Оценив свое физическое состояние у зеркала, я отправился в ванную, сбросил вонючий комбинезон и встал под душ. Тщательно и с любовью побрившись, я почувствовал себя освобожденным, просвещенным и просветленным.
Затем я надел чистую красивую одежду из гардероба. В ящике с бельем нашлась рубашка в тонкую полоску с инициалами «В. С.», вышитыми на воротничке под этикеткой. Она идеально подошла мне. Как ни странно, вдобавок ко всему моя шея стала мощнее. Никогда еще мне не был впору такой размер воротничка. Галстука в тон этой рубашке у меня не нашлось, и я отправился в комнату Генри, открыл гардероб и нашел тонкую бордовую вещицу: она отлично легла на грудь, сердце в которой билось чуть тяжелее, чем прежде.

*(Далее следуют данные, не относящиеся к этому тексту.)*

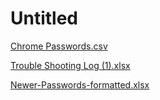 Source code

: # Untitled

[Chrome Passwords.csv](Untitled%20253d03ba97244142bf18d8fc42e2de25/Chrome_Passwords.csv)

[Trouble Shooting Log (1).xlsx](Untitled%20253d03ba97244142bf18d8fc42e2de25/Trouble_Shooting_Log_(1).xlsx)

[Newer-Passwords-formatted.xlsx](Untitled%20253d03ba97244142bf18d8fc42e2de25/Newer-Passwords-formatted.xlsx) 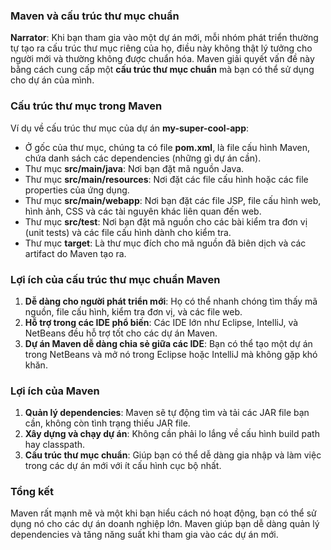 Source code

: ### Maven và cấu trúc thư mục chuẩn

**Narrator**: Khi bạn tham gia vào một dự án mới, mỗi nhóm phát triển thường tự tạo ra cấu trúc thư mục riêng của họ, điều này không thật lý tưởng cho người mới và thường không được chuẩn hóa. Maven giải quyết vấn đề này bằng cách cung cấp một **cấu trúc thư mục chuẩn** mà bạn có thể sử dụng cho dự án của mình.

### Cấu trúc thư mục trong Maven
Ví dụ về cấu trúc thư mục của dự án **my-super-cool-app**:
- Ở gốc của thư mục, chúng ta có file **pom.xml**, là file cấu hình Maven, chứa danh sách các dependencies (những gì dự án cần).
- Thư mục **src/main/java**: Nơi bạn đặt mã nguồn Java.
- Thư mục **src/main/resources**: Nơi đặt các file cấu hình hoặc các file properties của ứng dụng.
- Thư mục **src/main/webapp**: Nơi bạn đặt các file JSP, file cấu hình web, hình ảnh, CSS và các tài nguyên khác liên quan đến web.
- Thư mục **src/test**: Nơi bạn đặt mã nguồn cho các bài kiểm tra đơn vị (unit tests) và các file cấu hình dành cho kiểm tra.
- Thư mục **target**: Là thư mục đích cho mã nguồn đã biên dịch và các artifact do Maven tạo ra.

### Lợi ích của cấu trúc thư mục chuẩn Maven
1. **Dễ dàng cho người phát triển mới**: Họ có thể nhanh chóng tìm thấy mã nguồn, file cấu hình, kiểm tra đơn vị, và các file web.
2. **Hỗ trợ trong các IDE phổ biến**: Các IDE lớn như Eclipse, IntelliJ, và NetBeans đều hỗ trợ tốt cho các dự án Maven.
3. **Dự án Maven dễ dàng chia sẻ giữa các IDE**: Bạn có thể tạo một dự án trong NetBeans và mở nó trong Eclipse hoặc IntelliJ mà không gặp khó khăn.

### Lợi ích của Maven
1. **Quản lý dependencies**: Maven sẽ tự động tìm và tải các JAR file bạn cần, không còn tình trạng thiếu JAR file.
2. **Xây dựng và chạy dự án**: Không cần phải lo lắng về cấu hình build path hay classpath.
3. **Cấu trúc thư mục chuẩn**: Giúp bạn có thể dễ dàng gia nhập và làm việc trong các dự án mới với ít cấu hình cục bộ nhất.

### Tổng kết
Maven rất mạnh mẽ và một khi bạn hiểu cách nó hoạt động, bạn có thể sử dụng nó cho các dự án doanh nghiệp lớn. Maven giúp bạn dễ dàng quản lý dependencies và tăng năng suất khi tham gia vào các dự án mới.

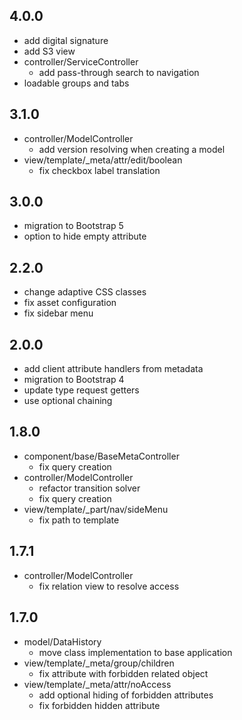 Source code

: ## 4.0.0

* add digital signature
* add S3 view
* controller/ServiceController
    - add pass-through search to navigation
* loadable groups and tabs

## 3.1.0

* controller/ModelController
    - add version resolving when creating a model  
* view/template/_meta/attr/edit/boolean
    - fix checkbox label translation

## 3.0.0

* migration to Bootstrap 5
* option to hide empty attribute

## 2.2.0

* change adaptive CSS classes
* fix asset configuration
* fix sidebar menu

## 2.0.0

* add client attribute handlers from metadata
* migration to Bootstrap 4
* update type request getters
* use optional chaining

## 1.8.0

* component/base/BaseMetaController
    - fix query creation
* controller/ModelController
    - refactor transition solver
    - fix query creation
* view/template/_part/nav/sideMenu
    - fix path to template         
    
## 1.7.1

* controller/ModelController
    - fix relation view to resolve access
    
## 1.7.0

* model/DataHistory
    - move class implementation to base application
* view/template/_meta/group/children
    - fix attribute with forbidden related object
* view/template/_meta/attr/noAccess
    - add optional hiding of forbidden attributes
    - fix forbidden hidden attribute     
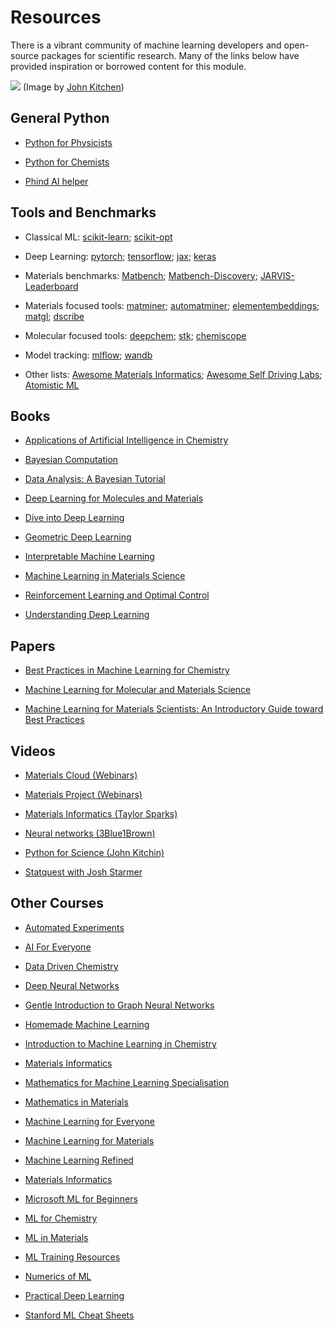 # Resources

There is a vibrant community of machine learning developers and open-source packages for scientific research. Many of the links below have provided inspiration or borrowed content for this module.

![](./images/ml-python.png)
(Image by [John Kitchen](https://kitchingroup.cheme.cmu.edu))

## General Python

* [Python for Physicists](https://lucydot.github.io/python_novice)

* [Python for Chemists](https://pythoninchemistry.org)

* [Phind AI helper](https://www.phind.com)

## Tools and Benchmarks

* Classical ML: [scikit-learn](https://scikit-learn.org); [scikit-opt](https://scikit-optimize.github.io)

* Deep Learning: [pytorch](https://pytorch.org); [tensorflow](https://www.tensorflow.org); [jax](https://github.com/google/jax); [keras](https://keras.io)

* Materials benchmarks: [Matbench](https://matbench.materialsproject.org); [Matbench-Discovery](https://matbench-discovery.materialsproject.org); [JARVIS-Leaderboard](https://pages.nist.gov/jarvis_leaderboard)

* Materials focused tools: [matminer](https://hackingmaterials.lbl.gov/matminer); [automatminer](https://hackingmaterials.lbl.gov/automatminer); [elementembeddings](https://github.com/WMD-group/ElementEmbeddings); [matgl](https://github.com/materialsvirtuallab/matgl); [dscribe](https://singroup.github.io/dscribe)

* Molecular focused tools: [deepchem](https://deepchem.io); [stk](https://github.com/JelfsMaterialsGroup/stk); [chemiscope](https://chemiscope.org)

* Model tracking: [mlflow](https://mlflow.org); [wandb](https://wandb.ai)

* Other lists: [Awesome Materials Informatics](https://github.com/tilde-lab/awesome-materials-informatics); [Awesome Self Driving Labs](https://github.com/AccelerationConsortium/awesome-self-driving-labs); [Atomistic ML](https://github.com/JuDFTteam/best-of-atomistic-machine-learning)

## Books

* [Applications of Artificial Intelligence in Chemistry](https://global.oup.com/academic/product/applications-of-artificial-intelligence-in-chemistry-9780198557364)

* [Bayesian Computation](https://bayesiancomputationbook.com)

* [Data Analysis: A Bayesian Tutorial](https://global.oup.com/academic/product/data-analysis-9780198568322)

* [Deep Learning for Molecules and Materials](https://dmol.pub)

* [Dive into Deep Learning](https://d2l.ai/index.html)

* [Geometric Deep Learning](https://geometricdeeplearning.com/book)

* [Interpretable Machine Learning](https://christophm.github.io/interpretable-ml-book)

* [Machine Learning in Materials Science](https://pubs.acs.org/doi/10.1021/acsinfocus.7e5033)

* [Reinforcement Learning and Optimal Control](https://web.mit.edu/dimitrib/www/RLbook.html)

* [Understanding Deep Learning](https://udlbook.github.io/udlbook)

## Papers 

* [Best Practices in Machine Learning for Chemistry](https://www.nature.com/articles/s41557-021-00716-z)

* [Machine Learning for Molecular and Materials Science](https://www.nature.com/articles/s41586-018-0337-2)

* [Machine Learning for Materials Scientists: An Introductory Guide toward Best Practices](https://pubs.acs.org/doi/10.1021/acs.chemmater.0c01907)

## Videos

* [Materials Cloud (Webinars)](https://www.youtube.com/@MaterialsCloud)

* [Materials Project (Webinars)](https://www.youtube.com/@MaterialsProject)

* [Materials Informatics (Taylor Sparks)](https://www.youtube.com/@TaylorSparks/videos)

* [Neural networks (3Blue1Brown)](https://www.youtube.com/watch?v=aircAruvnKk)

* [Python for Science (John Kitchin)](https://www.youtube.com/@JohnKitchin/videos)

* [Statquest with Josh Starmer](https://www.youtube.com/@statquest/videos)

## Other Courses

* [Automated Experiments](https://github.com/SergeiVKalinin/UTK-Spring-2023---Automated-Experiment) 

* [AI For Everyone](https://www.coursea.org/learn/ai-for-everyone)

* [Data Driven Chemistry](https://github.com/Edinburgh-Chemistry-Teaching/Data-driven-chemistry)

* [Deep Neural Networks](https://www.youtube.com/playlist?list=PL_iWQOsE6TfVmKkQHucjPAoRtIJYt8a5A)

* [Gentle Introduction to Graph Neural Networks](https://distill.pub/2021/gnn-intro/)

* [Homemade Machine Learning](https://github.com/trekhleb/homemade-machine-learning)

* [Introduction to Machine Learning in Chemistry](https://github.com/ML4chemArg/Intro-to-Machine-Learning-in-Chemistry)

* [Materials Informatics](https://www.youtube.com/watch?v=DDliZDwiAoU&list=PLL0SWcFqypCl4lrzk1dMWwTUrzQZFt7y0)

* [Mathematics for Machine Learning Specialisation](https://www.coursera.org/specializations/mathematics-machine-learning)

* [Mathematics in Materials](https://github.com/SergeiVKalinin/MSE_Spring2024)

* [Machine Learning for Everyone](https://vas3k.com/blog/machine_learning/)

* [Machine Learning for Materials](https://github.com/SergeiVKalinin/MSE_Fall2023)

* [Machine Learning Refined](https://github.com/jermwatt/machine_learning_refined)

* [Materials Informatics](https://github.com/sp8rks/MaterialsInformatics)

* [Microsoft ML for Beginners](https://github.com/microsoft/ML-For-Beginners)

* [ML for Chemistry](https://github.com/Edinburgh-Chemistry-Teaching/ML-for-Chemistry)

* [ML in Materials](https://github.com/SergeiVKalinin/MSE_Fall2023)

* [ML Training Resources](https://github.com/keeeto/ml-training-resources)

* [Numerics of ML](https://github.com/philipphennig/NumericsOfML)

* [Practical Deep Learning](https://course.fast.ai)

* [Stanford ML Cheat Sheets](https://stanford.edu/~shervine/teaching)
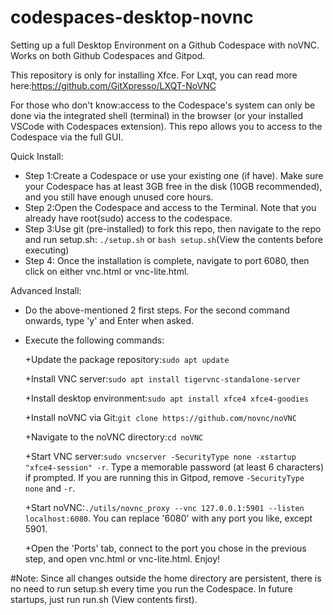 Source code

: # codespaces-desktop-novnc
Setting up a full Desktop Environment on a Github Codespace with noVNC. Works on both Github Codespaces and Gitpod.

This repository is only for installing Xfce. For Lxqt, you can read more here:https://github.com/GitXpresso/LXQT-NoVNC

For those who don't know:access to the Codespace's system can only be done via the integrated shell (terminal) in the browser (or your installed VSCode with Codespaces extension). This repo allows you to access to the Codespace via the full GUI.

Quick Install: 
- Step 1:Create a Codespace or use your existing one (if have). Make sure your Codespace has at least 3GB free in the disk (10GB recommended), and you still have enough unused core hours.
- Step 2:Open the Codespace and access to the Terminal. Note that you already have root(sudo) access to the codespace.
- Step 3:Use git (pre-installed) to fork this repo, then navigate to the repo and run setup.sh:
  `./setup.sh` or `bash setup.sh`(View the contents before executing)
- Step 4: Once the installation is complete, navigate to port 6080, then click on either vnc.html or vnc-lite.html.

Advanced Install:
- Do the above-mentioned 2 first steps. For the second command onwards, type 'y' and Enter when asked.
- Execute the following commands:

  +Update the package repository:`sudo apt update`

  +Install VNC server:`sudo apt install tigervnc-standalone-server`

  +Install desktop environment:`sudo apt install xfce4 xfce4-goodies`

  +Install noVNC via Git:`git clone https://github.com/novnc/noVNC`

  +Navigate to the noVNC directory:`cd noVNC`

  +Start VNC server:`sudo vncserver -SecurityType none -xstartup "xfce4-session" -r`. Type a memorable password (at least 6 characters) if prompted. If you are running this in Gitpod, remove `-SecurityType none` and `-r`.

  +Start noVNC:`./utils/novnc_proxy --vnc 127.0.0.1:5901 --listen localhost:6080`. You can replace '6080' with any port you like, except 5901.

  +Open the 'Ports' tab, connect to the port you chose in the previous step, and open vnc.html or vnc-lite.html. Enjoy!

#Note: Since all changes outside the home directory are persistent, there is no need to run setup.sh every time you run the Codespace. In future startups, just run run.sh (View contents first).


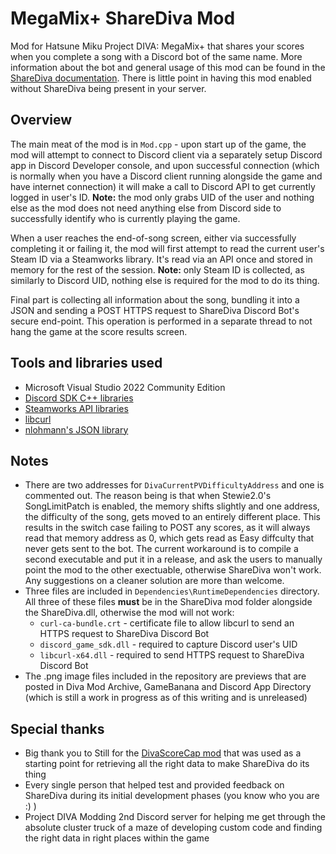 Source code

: # MegaMix+ ShareDiva Mod
Mod for Hatsune Miku Project DIVA: MegaMix+ that shares your scores when you complete a song with a Discord bot of the same name. More information about the bot and general usage of this mod can be found in the [ShareDiva documentation](https://try.sharediva.xyz/). There is little point in having this mod enabled without ShareDiva being present in your server.

## Overview

The main meat of the mod is in `Mod.cpp` - upon start up of the game, the mod will attempt to connect to Discord client via a separately setup Discord app in Discord Developer console, and upon successful connection (which is normally when you have a Discord client running alongside the game and have internet connection) it will make a call to Discord API to get currently logged in user's ID. **Note:** the mod only grabs UID of the user and nothing else as the mod does not need anything else from Discord side to successfully identify who is currently playing the game. 

When a user reaches the end-of-song screen, either via successfully completing it or failing it, the mod will first attempt to read the current user's Steam ID via a Steamworks library. It's read via an API once and stored in memory for the rest of the session. **Note:** only Steam ID is collected, as similarly to Discord UID, nothing else is required for the mod to do its thing.

Final part is collecting all information about the song, bundling it into a JSON and sending a POST HTTPS request to ShareDiva Discord Bot's secure end-point. This operation is performed in a separate thread to not hang the game at the score results screen.

## Tools and libraries used
- Microsoft Visual Studio 2022 Community Edition
- [Discord SDK C++ libraries](https://discord.com/developers/docs/game-sdk/sdk-starter-guide)
- [Steamworks API libraries](https://partner.steamgames.com/doc/sdk/api)
- [libcurl](https://curl.se/libcurl/c/)
- [nlohmann's JSON library](https://github.com/nlohmann/json)

## Notes
- There are two addresses for `DivaCurrentPVDifficultyAddress` and one is commented out. The reason being is that when Stewie2.0's SongLimitPatch is enabled, the memory shifts slightly and one address, the difficulty of the song, gets moved to an entirely different place. This results in the switch case failing to POST any scores, as it will always read that memory address as 0, which gets read as Easy diffculty that never gets sent to the bot. The current workaround is to compile a second executable and put it in a release, and ask the users to manually point the mod to the other exectuable, otherwise ShareDiva won't work. Any suggestions on a cleaner solution are more than welcome.
- Three files are included in `Dependencies\RuntimeDependencies` directory. All three of these files **must** be in the ShareDiva mod folder alongside the ShareDiva.dll, otherwise the mod will not work:
	- `curl-ca-bundle.crt` - certificate file to allow libcurl to send an HTTPS request to ShareDiva Discord Bot
	- `discord_game_sdk.dll` - required to capture Discord user's UID
	- `libcurl-x64.dll` - required to send HTTPS request to ShareDiva Discord Bot
- The .png image files included in the repository are previews that are posted in Diva Mod Archive, GameBanana and Discord App Directory (which is still a work in progress as of this writing and is unreleased)

## Special thanks
- Big thank you to Still for the [DivaScoreCap mod](https://github.com/Still34/azura-diva/tree/master/DivaScoreCap) that was used as a starting point for retrieving all the right data to make ShareDiva do its thing
- Every single person that helped test and provided feedback on ShareDiva during its initial development phases (you know who you are :) )
- Project DIVA Modding 2nd Discord server for helping me get through the absolute cluster truck of a maze of developing custom code and finding the right data in right places within the game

Я думал, что на мою долю выпало молчаливое ожидание. Интересы мои вновь сосредоточились на зеркале с позолоченными херувимами: я мог часами рассматривать собственное отражение, пытаясь разобраться в случившемся. Волосы, как прежде, ниспадали волной, щеки ввалились, но не настолько, чтобы это казалось уродством, кожа покрылась нездоровой бледностью, веки дергались.